Avec Bonaventure Soh Bejeng Ndikung à sa tête, secondé par une équipe de commissaires comptant Aziza Harmel, Astrid Sokona Lepoultier et Kwasi Ohene-Ayeh, ainsi que les conseillers artistiques Akinbode Akinbiyi et Seydou Camara et le scénographe Cheick Diallo, la 12e édition des Rencontres de Bamako est l’une des plus substantielles à ce jour. La liste des artistes est tout autant impressionnante, riche de 85 artistes et collectifs qui reflètent une expérience et une culture africaine marquée par sa dimension planétaire et sa complexité. L’écrivain malien de Bamako Ousmane Diarra a commenté les particularités de cette édition.
Une manifestation forte de solidarité africaine dont le Mali saura se souvenir
Les Rencontres de Bamako – Biennale africaine de la photographie – se sont imposées sur la scène internationale comme l’un des grands rendez-vous du monde de la photographie vers lequel tous les artistes photographes du continent et sa diaspora convergent pour célébrer cet art majeur.
En raison des attentats meurtriers et des massacres de populations civiles et militaires dans certains pays du Sahel, la tenue de cette 12e édition comportait de sérieux défis. On pensait que peu d’artistes auraient été tentés par le voyage jusqu’à Bamako. Surtout lorsque l’on sait que les cibles « prioritaires » des tueurs sont les artistes, plus particulièrement ceux qu’ils appellent « les gens de l’image », donc les photographes, les peintres et les sculpteurs, qu’ils accusent de « vouloir imiter Dieu ! »
Ce défi a été relevé haut la main. D’abord par les artistes eux-mêmes, qui ont bravé le climat de terreur que les terroristes s’évertuent à semer sur tout le continent africain. Les artistes photographes et les amoureux d’art ont afflué à Bamako, chargés de leurs œuvres, et ont investi les lieux : musées, galeries, centres culturels, établissements scolaires. Comme pour faire écho au titre de l’exposition d’Aziza Harmel « S’en fout la mort ! » Et aussi pour répliquer à ceux qui sèment la terreur et de la désolation : « C’est nous les plus forts, les plus braves. La preuve en est qu’avec nos seuls appareils photo, nous vous foutons la trouille, à vous qui ne savez que faire « pleurer la Kalach » à tout bout de champ. C’est une manifestation de solidarité que le Mali ne saurait oublier.

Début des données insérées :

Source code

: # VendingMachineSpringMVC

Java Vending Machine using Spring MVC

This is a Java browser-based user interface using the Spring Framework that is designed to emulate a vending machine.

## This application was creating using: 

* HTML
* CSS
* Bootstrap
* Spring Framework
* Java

Des photos qui nous invitent à nous regarder droit dans les yeux
Mais avant, la lecture du catalogue et la vue des photos m’ont rappelé ce vieillard de Bassala qui, un jour, dans mon hameau du nord-ouest du Mali, m’avait demandé de l’aider à écrire son chagrin dans une lettre qu’il adressait à son fils parti à l’étranger. J’avais 15 ans et tout ce que j’ai pu écrire était : « Ton père te demande de regarder ses larmes couler… » Si j’avais été un photographe avec son appareil, j’aurais été un peu plus expressif, plus convaincant ! Mieux, les photos que j’aurais prises des mots du vieillard auraient peut-être pu contribuer à mieux expliquer les misères de la migration !
C’est pour dire que la photographie, en tout cas pour moi, ne se résume pas à la fixation d’une image à travers l’objectif d’un appareil – ce qu’elle n’a jamais été d’ailleurs, sinon, tout le monde serait devenu un Seydou Keïta, un Malick Sidibé et tant d’autres.
Autrement dit, la photographie requiert un acte de création, c’est un art à la fois singulier et global, qui exige la rigueur et la profondeur de la pensée du philosophe, le talent et la sensibilité du poète ou du musicien, la créativité du peintre ou du sculpteur. Toutes ces choses que l’on retrouve dans les expositions et le catalogue de cette 12e édition de la Biennale africaine de la photographie.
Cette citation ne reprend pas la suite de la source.